Back at my job, my boss bounced into my office one evening when I was working late.  “How are we doing on diversity?” He asked.  I replied,  “Are you asking me because I’m the only diverse member of your staff?”  I felt badly as I watched his shocked, sheepish reaction and softened my reply.  “Seriously, Bob, I  feel very fortunate.  GE has offered me great opportunities.  My observation is,  GE doesn’t care if you’re black brown, white or purple as long as you think like everyone else,  and perform well.”   His grin widened, as he bounded buoyantly out of my office and cheered. “Thanks for all you’re doing!”  I shrugged my shoulders recognizing he didn’t catch the irony.

Over the years, outrageous  disparaging racist or gender biased comments became less frequent in open discussions as more diverse employees peppered the corporate landscape.    I had a handful of black, brown, or gay, mostly male colleagues, who also noticed offensive remarks were less overt. I enjoyed the line-less entrance to the ladies room on meeting breaks.   Behind closed doors,  I heard whispers of how disadvantaged some white men felt as the world became more diverse. As male colleagues became comfortable with me, the mask of political correctness  fell away.  In private, sexist, racist and anti-gay comments were common.  I continued to be silent.

My company merged often, changed CEOs,  and created new company names over the years.  Diversity was still a hiring and promotional focus.  We had annual trainings and were taught to be on the look out for the leaders of workplace 2020 who would look different than the leaders of the early 2000s.  I was reminded by each new initiative that the emphasis was on looks or appearance, not diversity of thought.  Most senior leaders came from similar educational backgrounds.   I left that corporate world a decade ago.

In semi-retirement, I began to study Yoga.  Yoga studios attracted mostly thin, white, female students. There were long lines to the ladies rooms on breaks.  Although, I welcomed the uniqueness of being with women,  I noticed a sense of “sameness” in  the way people looked and dressed, just as I had noticed it in my early corporate days.

A few years ago, I decided to study Reiki.   I wasn’t consciously aware of the ethnic and racial diversity of the group until we went to lunch. This lunch discussion,  which happened shortly after the murder of Trayvon Martin,  was very different than discussions I had  with colleagues in my corporate life.  Dark skinned women talked about how they feared for their male relatives every time they left the house.
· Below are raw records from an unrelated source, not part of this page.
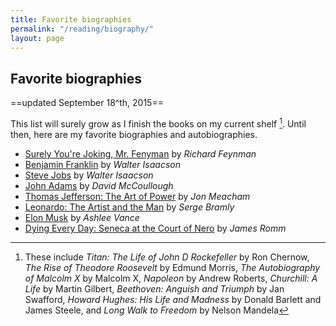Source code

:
 ```yaml
---
title: Favorite biographies
permalink: "/reading/biography/"
layout: page
---
```


## Favorite biographies

==updated September 18^th, 2015==

This list will surely grow as I finish the books on my current shelf [^1]. Until then, here are my favorite biographies and autobiographies.

- [Surely You're Joking, Mr. Fenyman](http://amzn.to/1F6F6Hn) by *Richard Feynman*
- [Benjamin Franklin](http://amzn.to/1YkdnZV) by *Walter Isaacson*
- [Steve Jobs](http://amzn.to/1JeLes7) by *Walter Isaacson*
- [John Adams](http://amzn.to/1YkdCV4) by *David McCoullough*
- [Thomas Jefferson: The Art of Power](http://amzn.to/1YkdCV4) by *Jon Meacham*
- [Leonardo: The Artist and the Man](http://amzn.to/1in6BSn) by *Serge Bramly*
- [Elon Musk](http://amzn.to/1JeLmI5) by *Ashlee Vance*
- [Dying Every Day: Seneca at the Court of Nero](http://amzn.to/1Ykmvhh) by *James Romm*

[^1]: These include *Titan: The Life of John D Rockefeller* by Ron Chernow, *The Rise of Theodore Roosevelt* by Edmund Morris, *The Autobiography of Malcolm X* by Malcolm X, *Napoleon* by Andrew Roberts, *Churchill: A Life* by Martin Gilbert, *Beethoven: Anguish and Triumph* by Jan Swafford, *Howard Hughes: His Life and Madness* by Donald Barlett and James Steele, and *Long Walk to Freedom* by Nelson Mandela
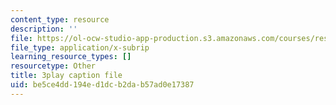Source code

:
 ```yaml
---
content_type: resource
description: ''
file: https://ol-ocw-studio-app-production.s3.amazonaws.com/courses/res-18-006-calculus-revisited-single-variable-calculus-fall-2010/be5ce4dd194ed1dcb2dab57ad0e17387_y4EcXTVqFb4.srt
file_type: application/x-subrip
learning_resource_types: []
resourcetype: Other
title: 3play caption file
uid: be5ce4dd-194e-d1dc-b2da-b57ad0e17387
---
```

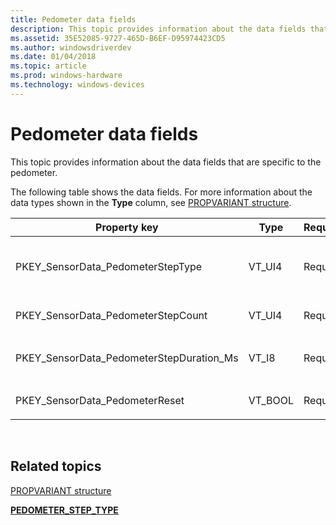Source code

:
 ```yaml
---
title: Pedometer data fields
description: This topic provides information about the data fields that are specific to the pedometer.
ms.assetid: 35E52085-9727-465D-B6EF-D95974423CD5
ms.author: windowsdriverdev
ms.date: 01/04/2018
ms.topic: article
ms.prod: windows-hardware
ms.technology: windows-devices
---
```


# Pedometer data fields


This topic provides information about the data fields that are specific to the pedometer.

The following table shows the data fields. For more information about the data types shown in the **Type** column, see [PROPVARIANT structure](http://go.microsoft.com/fwlink/p/?linkid=313395).

<table>
<colgroup>
<col width="25%" />
<col width="25%" />
<col width="25%" />
<col width="25%" />
</colgroup>
<thead>
<tr class="header">
<th>Property key</th>
<th>Type</th>
<th>Required/Optional</th>
<th>Description</th>
</tr>
</thead>
<tbody>
<tr class="odd">
<td><p>PKEY_SensorData_PedometerStepType</p></td>
<td><p>VT_UI4</p></td>
<td><p>Required</p></td>
<td><p>The step type, expressed as a [<strong>PEDOMETER_STEP_TYPE</strong>](https://msdn.microsoft.com/library/windows/hardware/dn957077) value.</p></td>
</tr>
<tr class="even">
<td><p>PKEY_SensorData_PedometerStepCount</p></td>
<td><p>VT_UI4</p></td>
<td><p>Required</p></td>
<td><p>The number of steps detected.</p></td>
</tr>
<tr class="odd">
<td><p>PKEY_SensorData_PedometerStepDuration_Ms</p></td>
<td><p>VT_I8</p></td>
<td><p>Required</p></td>
<td><p>The duration over which the pedometer counted steps. This value is expressed in milliseconds.</p></td>
</tr>
<tr class="even">
<td><p>PKEY_SensorData_PedometerReset</p></td>
<td><p>VT_BOOL</p></td>
<td><p>Required</p></td>
<td><p>Indicates that the pedometer has been reset.</p></td>
</tr>
</tbody>
</table>

 

## <span id="related_topics"></span>Related topics


[PROPVARIANT structure](http://go.microsoft.com/fwlink/p/?linkid=313395)

[**PEDOMETER\_STEP\_TYPE**](https://msdn.microsoft.com/library/windows/hardware/dn957077)

 

 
This conversation impacted me deeply.  To live in fear on a constant basis where you lived, not in some far away place where you briefly traveled for business, was unimaginable to me.  All of the women in this conversation had good jobs, maybe like me they benefited from diversity programs.  Living in a black body in a “diverse” America was different  than being distinctly counted as diverse in corporate life.  Diversity initiatives did not mean the world was less racist.  I had nothing meaningful or helpful to say. I listened deeply and tried to understand.

Today, with increased awareness of acts against people of color, I try to image the final moments of George Floyd, struggling to breathe as the boot of authority ended his life. I have flash backs to another time, I feel my Dad’s fear about the future of this country. It’s been 10 years since I was silent in corporate America.  Recalling racist whispers behind closed doors, I knew racism and other biases were still alive.  I discuss my awareness and feelings around world events with contemporary women friends.    One retired military officer recently commented,  “I remember in the 80’s, in the military,  I was thinking we almost became color blind. Now I do not think that was true, we may be closer, but it really breaks my heart so see what is going on.”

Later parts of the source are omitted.